Every single entry below should be reproduced verbatim.

Exercise material:
BEGIN

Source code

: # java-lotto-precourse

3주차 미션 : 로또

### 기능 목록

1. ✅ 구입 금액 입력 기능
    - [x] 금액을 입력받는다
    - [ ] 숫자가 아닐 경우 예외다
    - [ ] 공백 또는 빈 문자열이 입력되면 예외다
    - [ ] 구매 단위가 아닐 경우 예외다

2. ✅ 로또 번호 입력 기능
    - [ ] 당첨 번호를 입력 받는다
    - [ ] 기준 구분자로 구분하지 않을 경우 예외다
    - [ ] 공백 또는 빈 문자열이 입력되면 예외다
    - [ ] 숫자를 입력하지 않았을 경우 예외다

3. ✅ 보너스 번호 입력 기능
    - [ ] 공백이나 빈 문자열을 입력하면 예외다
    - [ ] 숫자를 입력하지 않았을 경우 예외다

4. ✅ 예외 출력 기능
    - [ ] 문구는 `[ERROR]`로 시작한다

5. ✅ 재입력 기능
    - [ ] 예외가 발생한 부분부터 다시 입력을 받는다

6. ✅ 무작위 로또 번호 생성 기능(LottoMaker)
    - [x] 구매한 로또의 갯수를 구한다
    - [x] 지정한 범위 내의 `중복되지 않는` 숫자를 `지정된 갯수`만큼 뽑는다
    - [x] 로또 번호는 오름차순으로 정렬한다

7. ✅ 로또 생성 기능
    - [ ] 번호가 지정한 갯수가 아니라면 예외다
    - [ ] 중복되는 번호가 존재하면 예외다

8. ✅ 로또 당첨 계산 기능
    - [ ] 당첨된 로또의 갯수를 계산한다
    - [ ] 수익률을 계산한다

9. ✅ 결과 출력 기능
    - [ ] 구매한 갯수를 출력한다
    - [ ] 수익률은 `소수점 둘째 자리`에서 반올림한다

END

Problem solution:
Source code

: # java-lotto-precourse

3주차 미션 : 로또

### 기능 목록

1. ✅ 구입 금액 입력 기능
    - [x] 금액을 입력받는다
    - [ ] 숫자가 아닐 경우 예외다
    - [ ] 공백 또는 빈 문자열이 입력되면 예외다
    - [ ] 구매 단위가 아닐 경우 예외다

2. ✅ 로또 번호 입력 기능
    - [ ] 당첨 번호를 입력 받는다
    - [ ] 기준 구분자로 구분하지 않을 경우 예외다
    - [ ] 공백 또는 빈 문자열이 입력되면 예외다
    - [ ] 숫자를 입력하지 않았을 경우 예외다

3. ✅ 보너스 번호 입력 기능
    - [ ] 공백이나 빈 문자열을 입력하면 예외다
    - [ ] 숫자를 입력하지 않았을 경우 예외다

4. ✅ 예외 출력 기능
    - [ ] 문구는 `[ERROR]`로 시작한다

5. ✅ 재입력 기능
    - [ ] 예외가 발생한 부분부터 다시 입력을 받는다

6. ✅ 무작위 로또 번호 생성 기능(LottoMaker)
    - [x] 구매한 로또의 갯수를 구한다
    - [x] 지정한 범위 내의 `중복되지 않는` 숫자를 `지정된 갯수`만큼 뽑는다
    - [x] 로또 번호는 오름차순으로 정렬한다

7. ✅ 로또 생성 기능
    - [ ] 번호가 지정한 갯수가 아니라면 예외다
    - [ ] 중복되는 번호가 존재하면 예외다

8. ✅ 로또 당첨 계산 기능
    - [ ] 당첨된 로또의 갯수를 계산한다
    - [ ] 수익률을 계산한다

9. ✅ 결과 출력 기능
    - [ ] 구매한 갯수를 출력한다
    - [ ] 수익률은 `소수점 둘째 자리`에서 반올림한다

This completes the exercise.